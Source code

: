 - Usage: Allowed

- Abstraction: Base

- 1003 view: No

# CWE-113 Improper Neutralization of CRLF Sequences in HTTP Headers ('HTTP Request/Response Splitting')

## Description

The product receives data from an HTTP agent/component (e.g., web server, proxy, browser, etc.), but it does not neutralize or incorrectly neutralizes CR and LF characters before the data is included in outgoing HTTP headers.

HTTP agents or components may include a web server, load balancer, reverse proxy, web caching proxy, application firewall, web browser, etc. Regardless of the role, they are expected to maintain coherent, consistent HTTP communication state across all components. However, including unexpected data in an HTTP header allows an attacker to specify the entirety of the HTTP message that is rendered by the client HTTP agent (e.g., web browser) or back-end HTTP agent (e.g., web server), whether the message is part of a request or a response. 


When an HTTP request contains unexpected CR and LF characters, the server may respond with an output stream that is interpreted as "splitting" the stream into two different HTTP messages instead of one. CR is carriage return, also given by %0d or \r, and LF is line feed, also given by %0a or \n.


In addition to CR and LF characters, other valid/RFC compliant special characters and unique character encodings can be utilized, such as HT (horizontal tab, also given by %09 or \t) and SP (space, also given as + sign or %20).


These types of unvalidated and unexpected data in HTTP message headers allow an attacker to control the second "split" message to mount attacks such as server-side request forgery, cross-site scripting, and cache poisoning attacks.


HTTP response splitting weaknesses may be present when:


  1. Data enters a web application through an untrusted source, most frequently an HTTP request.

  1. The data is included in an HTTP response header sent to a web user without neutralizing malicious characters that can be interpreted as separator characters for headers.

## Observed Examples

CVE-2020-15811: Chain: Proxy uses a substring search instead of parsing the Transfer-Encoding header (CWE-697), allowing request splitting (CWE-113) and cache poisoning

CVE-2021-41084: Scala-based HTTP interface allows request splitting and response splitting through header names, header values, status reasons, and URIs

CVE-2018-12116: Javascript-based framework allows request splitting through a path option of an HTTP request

########################################

=== Instructions to follow ===
Copy all lines of the material above where the string "based" occurs.

=== Written solution ===
CVE-2021-41084: Scala-based HTTP interface allows request splitting and response splitting through header names, header values, status reasons, and URIs
CVE-2018-12116: Javascript-based framework allows request splitting through a path option of an HTTP request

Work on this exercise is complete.